Owner Wayne King (left) and crewchief Rex McHenry prepare for a cackle session just as Chuck Doss, the late Del Clayton and King prepared to make a pass in 1963-64. The duo and friends towed all the way from northern Washington to participate in all of the festivities that accompany every March Meet. King is a Bakersfield boy who relocated to L.A. to work and drive for Ed Donovan — who gave Wayne a nickname that has stuck to this day: "Peregrine."

When King jumped to a rare paid ride in Donovan Engineering's prestigious shop car in late 1964 ($100 a week and expenses, plus 25 percent of winnings), Chuck jumped in, but admittedly scared himself at his home track, Santa Maria. Mrs. Doss evidently wasn't crazy about this turn of events, either: "My wife told me to start sleeping with the race car," Chuck said. "That's when I sold everything. I never came back, even to watch. I knew I wouldn't make a very good spectator."
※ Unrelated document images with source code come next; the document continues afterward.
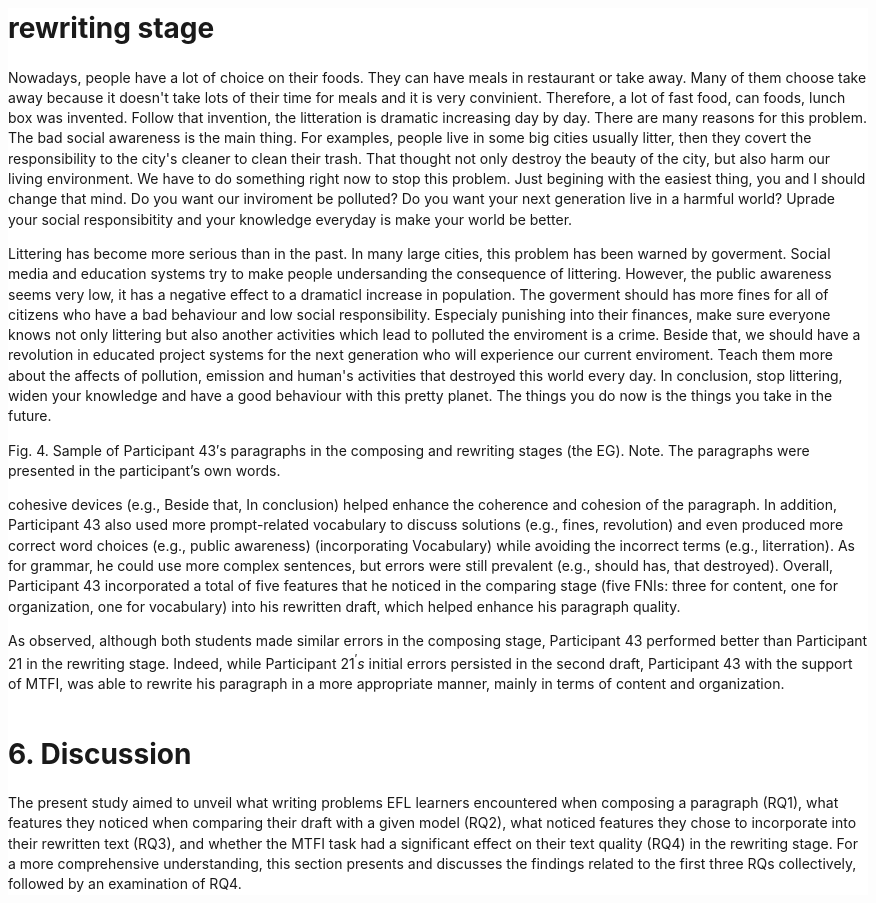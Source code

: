 # rewriting stage

Nowadays, people have a lot of choice on their foods. They can have meals in restaurant or take away. Many of them choose take away because it doesn't take lots of their time for meals and it is very convinient. Therefore, a lot of fast food, can foods, lunch box was invented. Follow that invention, the litteration is dramatic increasing day by day. There are many reasons for this problem. The bad social awareness is the main thing. For examples, people live in some big cities usually litter, then they covert the responsibility to the city's cleaner to clean their trash. That thought not only destroy the beauty of the city, but also harm our living environment. We have to do something right now to stop this problem. Just begining with the easiest thing, you and I should change that mind. Do you want our inviroment be polluted? Do you want your next generation live in a harmful world? Uprade your social responsibitity and your knowledge everyday is make your world be better.

Littering has become more serious than in the past. In many large cities, this problem has been warned by goverment. Social media and education systems try to make people undersanding the consequence of littering. However, the public awareness seems very low, it has a negative effect to a dramaticl increase in population. The goverment should has more fines for all of citizens who have a bad behaviour and low social responsibility. Especialy punishing into their finances, make sure everyone knows not only littering but also another activities which lead to polluted the enviroment is a crime. Beside that, we should have a revolution in educated project systems for the next generation who will experience our current enviroment. Teach them more about the affects of pollution, emission and human's activities that destroyed this world every day. In conclusion, stop littering, widen your knowledge and have a good behaviour with this pretty planet. The things you do now is the things you take in the future.

Fig. 4. Sample of Participant 43′s paragraphs in the composing and rewriting stages (the EG). Note. The paragraphs were presented in the participant’s own words.

cohesive devices (e.g., Beside that, In conclusion) helped enhance the coherence and cohesion of the paragraph. In addition, Participant 43 also used more prompt-related vocabulary to discuss solutions (e.g., fines, revolution) and even produced more correct word choices (e.g., public awareness) (incorporating Vocabulary) while avoiding the incorrect terms (e.g., literration). As for grammar, he could use more complex sentences, but errors were still prevalent (e.g., should has, that destroyed). Overall, Participant 43 incorporated a total of five features that he noticed in the comparing stage (five FNIs: three for content, one for organization, one for vocabulary) into his rewritten draft, which helped enhance his paragraph quality.

As observed, although both students made similar errors in the composing stage, Participant 43 performed better than Participant 21 in the rewriting stage. Indeed, while Participant $2 1 ^ { \prime } s$ initial errors persisted in the second draft, Participant 43 with the support of MTFI, was able to rewrite his paragraph in a more appropriate manner, mainly in terms of content and organization.

# 6. Discussion

The present study aimed to unveil what writing problems EFL learners encountered when composing a paragraph (RQ1), what features they noticed when comparing their draft with a given model (RQ2), what noticed features they chose to incorporate into their rewritten text (RQ3), and whether the MTFI task had a significant effect on their text quality (RQ4) in the rewriting stage. For a more comprehensive understanding, this section presents and discusses the findings related to the first three RQs collectively, followed by an examination of RQ4.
We have fire! Chuck Doss hadn't occupied this seat since late 1964, after Wayne King jumped ship to Ed Donovan's house car. He hadn't seen the car since selling it, shortly thereafter.

"These tears aren't just from the nitro," said Doss after his turn in Wayne King's time machine.
Sure enough, after a few minutes in a seat he'd briefly occupied 42 years ago, Doss was asking King when he could come out and do it again. The last time I saw Chuck in the Famoso Grove, he was inquiring about the cost of nitro and listening to his old driver describe the thrill of pushing down Famoso's fire-up road at the annual California Hot Rod Reunion, then idling into Cacklefest position on the racing surface.
From the look in Chuck Doss's eyes, I got the impression that it won't be long before his hands get dirty again.

Chuck Doss had not seen this race car nor these old friends in 42 years. At left is Bakersfield's Gary Guinn, whose sponsorship enables Wayne King to keep on cacklin'. Gary's late father, Irv Guinn, was a key backer of the U.S. Fuel & Gas Championships and Famoso Drag Strip.